- **Try it**
After locating the line with "# Linux Commands" below, output it and each following line exactly, stopping after the line with "newer versions available.". No pictures.

- **Available data**
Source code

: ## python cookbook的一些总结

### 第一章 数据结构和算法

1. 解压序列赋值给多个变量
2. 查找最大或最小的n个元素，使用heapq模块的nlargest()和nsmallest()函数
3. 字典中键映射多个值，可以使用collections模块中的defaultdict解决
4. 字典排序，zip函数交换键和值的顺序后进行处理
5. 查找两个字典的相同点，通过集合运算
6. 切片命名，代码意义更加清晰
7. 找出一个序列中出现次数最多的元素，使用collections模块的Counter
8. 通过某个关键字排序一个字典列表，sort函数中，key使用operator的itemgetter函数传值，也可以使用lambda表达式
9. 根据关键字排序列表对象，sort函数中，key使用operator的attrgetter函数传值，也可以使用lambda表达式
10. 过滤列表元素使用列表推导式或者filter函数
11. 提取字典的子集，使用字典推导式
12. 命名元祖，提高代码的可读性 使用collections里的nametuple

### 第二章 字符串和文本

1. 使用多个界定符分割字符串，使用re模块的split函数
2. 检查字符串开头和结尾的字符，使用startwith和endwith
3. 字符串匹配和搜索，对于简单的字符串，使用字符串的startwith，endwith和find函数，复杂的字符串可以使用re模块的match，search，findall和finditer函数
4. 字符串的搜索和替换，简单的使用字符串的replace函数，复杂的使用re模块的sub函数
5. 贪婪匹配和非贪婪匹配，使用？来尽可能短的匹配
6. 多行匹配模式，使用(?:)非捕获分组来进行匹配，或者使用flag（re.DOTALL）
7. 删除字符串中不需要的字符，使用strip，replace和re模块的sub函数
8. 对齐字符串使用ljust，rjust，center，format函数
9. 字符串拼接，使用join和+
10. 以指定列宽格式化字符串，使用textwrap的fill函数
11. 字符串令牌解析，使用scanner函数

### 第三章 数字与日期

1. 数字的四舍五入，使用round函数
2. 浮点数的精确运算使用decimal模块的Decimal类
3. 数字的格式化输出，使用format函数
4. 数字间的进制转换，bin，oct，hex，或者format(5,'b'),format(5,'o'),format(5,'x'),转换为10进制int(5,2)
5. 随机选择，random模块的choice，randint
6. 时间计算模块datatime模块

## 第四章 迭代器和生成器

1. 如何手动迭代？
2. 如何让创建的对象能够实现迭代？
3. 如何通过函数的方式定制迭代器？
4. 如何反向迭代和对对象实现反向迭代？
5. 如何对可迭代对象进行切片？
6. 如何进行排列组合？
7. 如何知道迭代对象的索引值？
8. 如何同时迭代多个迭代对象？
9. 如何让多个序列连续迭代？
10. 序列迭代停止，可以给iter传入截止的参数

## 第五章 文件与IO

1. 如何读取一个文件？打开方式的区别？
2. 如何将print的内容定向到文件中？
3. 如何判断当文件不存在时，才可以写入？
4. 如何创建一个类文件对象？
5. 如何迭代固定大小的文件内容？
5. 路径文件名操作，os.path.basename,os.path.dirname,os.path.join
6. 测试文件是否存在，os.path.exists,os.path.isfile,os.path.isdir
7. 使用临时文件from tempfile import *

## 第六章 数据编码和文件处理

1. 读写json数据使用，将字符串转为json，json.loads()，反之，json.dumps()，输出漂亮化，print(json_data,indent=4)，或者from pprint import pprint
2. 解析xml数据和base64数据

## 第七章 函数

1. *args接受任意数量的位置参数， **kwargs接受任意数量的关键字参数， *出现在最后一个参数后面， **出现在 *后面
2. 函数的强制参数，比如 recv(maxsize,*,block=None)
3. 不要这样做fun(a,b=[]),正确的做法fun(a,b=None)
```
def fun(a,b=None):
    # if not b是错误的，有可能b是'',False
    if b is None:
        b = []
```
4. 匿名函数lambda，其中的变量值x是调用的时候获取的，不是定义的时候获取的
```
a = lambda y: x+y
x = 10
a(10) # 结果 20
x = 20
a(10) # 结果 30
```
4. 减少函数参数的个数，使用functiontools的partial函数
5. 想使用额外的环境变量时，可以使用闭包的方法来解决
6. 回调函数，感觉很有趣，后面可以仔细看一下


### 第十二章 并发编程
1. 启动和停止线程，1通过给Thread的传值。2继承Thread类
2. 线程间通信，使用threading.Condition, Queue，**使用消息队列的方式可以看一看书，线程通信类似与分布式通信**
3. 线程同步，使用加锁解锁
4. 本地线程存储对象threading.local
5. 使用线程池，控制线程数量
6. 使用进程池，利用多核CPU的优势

...

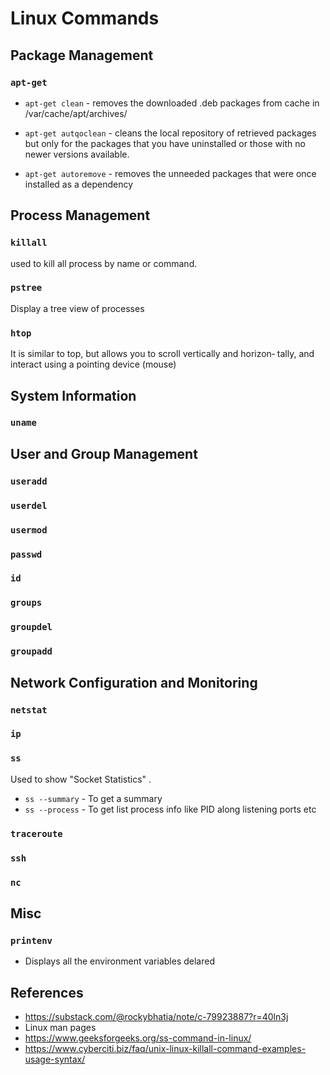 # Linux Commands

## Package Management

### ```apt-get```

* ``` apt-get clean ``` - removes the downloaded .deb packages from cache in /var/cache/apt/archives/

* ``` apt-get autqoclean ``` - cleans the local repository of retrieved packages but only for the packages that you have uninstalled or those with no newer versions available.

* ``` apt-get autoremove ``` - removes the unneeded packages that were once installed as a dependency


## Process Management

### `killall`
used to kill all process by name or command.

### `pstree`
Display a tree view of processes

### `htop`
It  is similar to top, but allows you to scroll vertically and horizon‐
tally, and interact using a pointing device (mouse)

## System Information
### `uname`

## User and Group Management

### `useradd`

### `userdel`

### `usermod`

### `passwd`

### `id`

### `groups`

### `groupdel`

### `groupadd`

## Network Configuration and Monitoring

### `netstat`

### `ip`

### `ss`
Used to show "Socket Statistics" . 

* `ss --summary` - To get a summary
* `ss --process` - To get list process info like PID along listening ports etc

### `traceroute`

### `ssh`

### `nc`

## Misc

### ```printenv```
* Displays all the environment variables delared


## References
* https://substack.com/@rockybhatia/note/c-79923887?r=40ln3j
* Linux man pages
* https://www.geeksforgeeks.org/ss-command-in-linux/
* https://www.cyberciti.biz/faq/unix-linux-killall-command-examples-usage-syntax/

- **Result for this exercise**
 # Linux Commands

## Package Management

### ```apt-get```

* ``` apt-get clean ``` - removes the downloaded .deb packages from cache in /var/cache/apt/archives/

* ``` apt-get autqoclean ``` - cleans the local repository of retrieved packages but only for the packages that you have uninstalled or those with no newer versions available.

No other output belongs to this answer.